In recent years, some studies have been dedicated to constructing PPI sub-networks through gene expression analysis in order to infer the activity of protein interactions. TS-PIN [34] constructs a network by using gene expression data and subcellular localization to identify essential proteins. TP-WDPIN [35] mines protein complexes from weighted dynamic PPI sub-networks constructed by gene expression data. Inspired by this, we construct PPI sub-networks by gene expression data and perform the process of seed expansion in these sub-networks.
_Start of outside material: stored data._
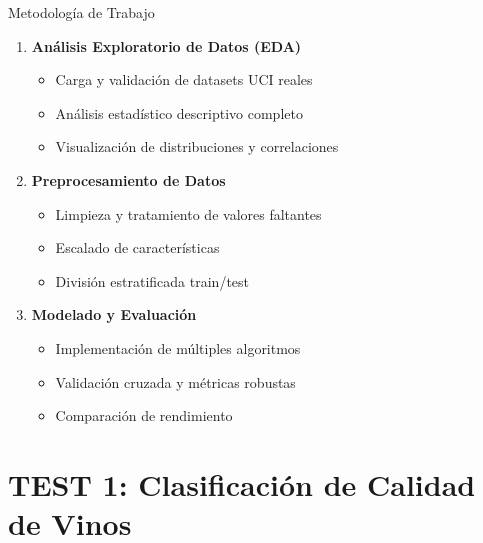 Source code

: \documentclass[aspectratio=169]{beamer}
\begin{document}
\begin{frame}{Metodología de Trabajo}
    \begin{enumerate}
        \item \textbf{Análisis Exploratorio de Datos (EDA)}
        \begin{itemize}
            \item Carga y validación de datasets UCI reales
            \item Análisis estadístico descriptivo completo
            \item Visualización de distribuciones y correlaciones
        \end{itemize}
        
        \item \textbf{Preprocesamiento de Datos}
        \begin{itemize}
            \item Limpieza y tratamiento de valores faltantes
            \item Escalado de características
            \item División estratificada train/test
        \end{itemize}
        
        \item \textbf{Modelado y Evaluación}
        \begin{itemize}
            \item Implementación de múltiples algoritmos
            \item Validación cruzada y métricas robustas
            \item Comparación de rendimiento
        \end{itemize}
    \end{enumerate}
\end{frame}

\section{TEST 1: Clasificación de Calidad de Vinos}
\end{document}
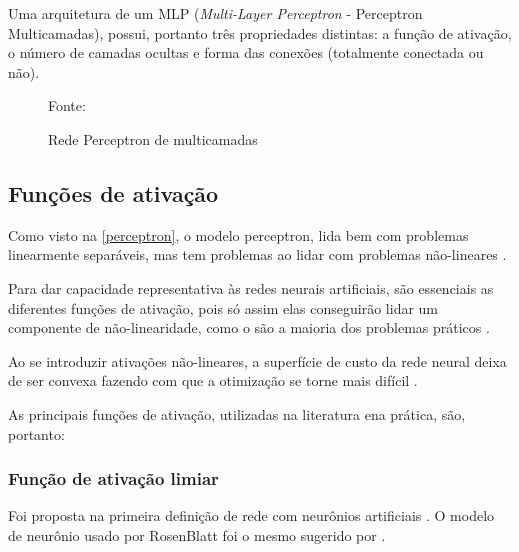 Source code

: Uma arquitetura de um MLP (\textit{Multi-Layer Perceptron} - Perceptron Multicamadas), possui, portanto três propriedades distintas: a função de ativação, o número de camadas ocultas e forma das conexões (totalmente conectada ou não).

\begin{figure}[h!]
	\centering
	\caption{Rede Perceptron de multicamadas}

	{\scriptsize 	Fonte: }
	\label{fig:pmc}
\end{figure}

\subsection{Funções de ativação}\label{funcoes_ativacao}
Como visto na \autoref{perceptron}, o modelo perceptron, lida bem com problemas linearmente separáveis, mas tem problemas ao lidar com problemas  não-lineares \cite{haykin_redes_2001}. 

Para dar capacidade representativa às redes neurais artificiais, são essenciais as diferentes funções de ativação, pois só assim elas conseguirão lidar um componente de não-linearidade, como o são a maioria dos problemas práticos \cite{hagan_neural_1996}.

Ao se introduzir ativações não-lineares, a superfície de custo da rede neural deixa de ser convexa fazendo com que a otimização se torne mais difícil \cite{minsky_perceptrons:_1969} \cite{haykin_redes_2001}.

As principais funções de ativação, utilizadas na literatura ena prática, são, portanto:

\subsubsection{Função de ativação limiar}\label{ativacao:limiar}
Foi proposta na primeira definição de rede com neurônios artificiais \cite{rosenblatt_perceptron:_1958}. O modelo de neurônio usado por RosenBlatt foi o mesmo sugerido por .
In this research, we propose an effective method for identifying essential proteins, called SESN. SESN is a seed expansion method based on PPI sub-networks and biological characteristics. The PPI network forms an undirected graph, where proteins serve as nodes and protein-protein interactions as edges. To filter false positive interactions in PPI network, we integrate multiple biological characteristics to weight the edges and nodes of the PPI network and construct PPI sub-networks based on gene expression data. Seed expansion is performed simultaneously in each sub-network, and the expansion results of all the sub-networks will be summarized to the whole PPI network. To avoid relying solely on essential proteins, we will not select seeds from the essential proteins dataset. Instead, each sub-network will randomly select a protein as a seed. The expansion process is based on the topological features of the predicted essential proteins in each sub-network. In this process, we select the protein that is most closely related to the predicted essential proteins and add it to the set of predicted essential proteins. The error correction mechanism filters out proteins that have been expanded but exhibit low essentiality. The weight of a protein in the whole PPI network represents the essentiality of this protein. To ensure the ongoing expansion of the set of predicted essential proteins, after removing a protein, we expand the protein with the highest weight that is strongly associated with the predicted essential proteins. SESN evaluates the influence of biological data on experimental outcomes and identifies the most effective data to achieve optimal results. The output of SESN consists of a set of predicted essential proteins expanded by the seeds of all sub-networks. Proteins that expand earlier are given higher rankings. Comparative experiments are conducted across three datasets from two species. The experimental results demonstrate that, when compared with other methods(CPPK, CEPPK, RWEP, SIGEP, RWO and TS-PIN), SESN achieves the best results across three datasets. Analysis of each component within SESN reveals that all components are effective, with particular emphasis on the error correction mechanism.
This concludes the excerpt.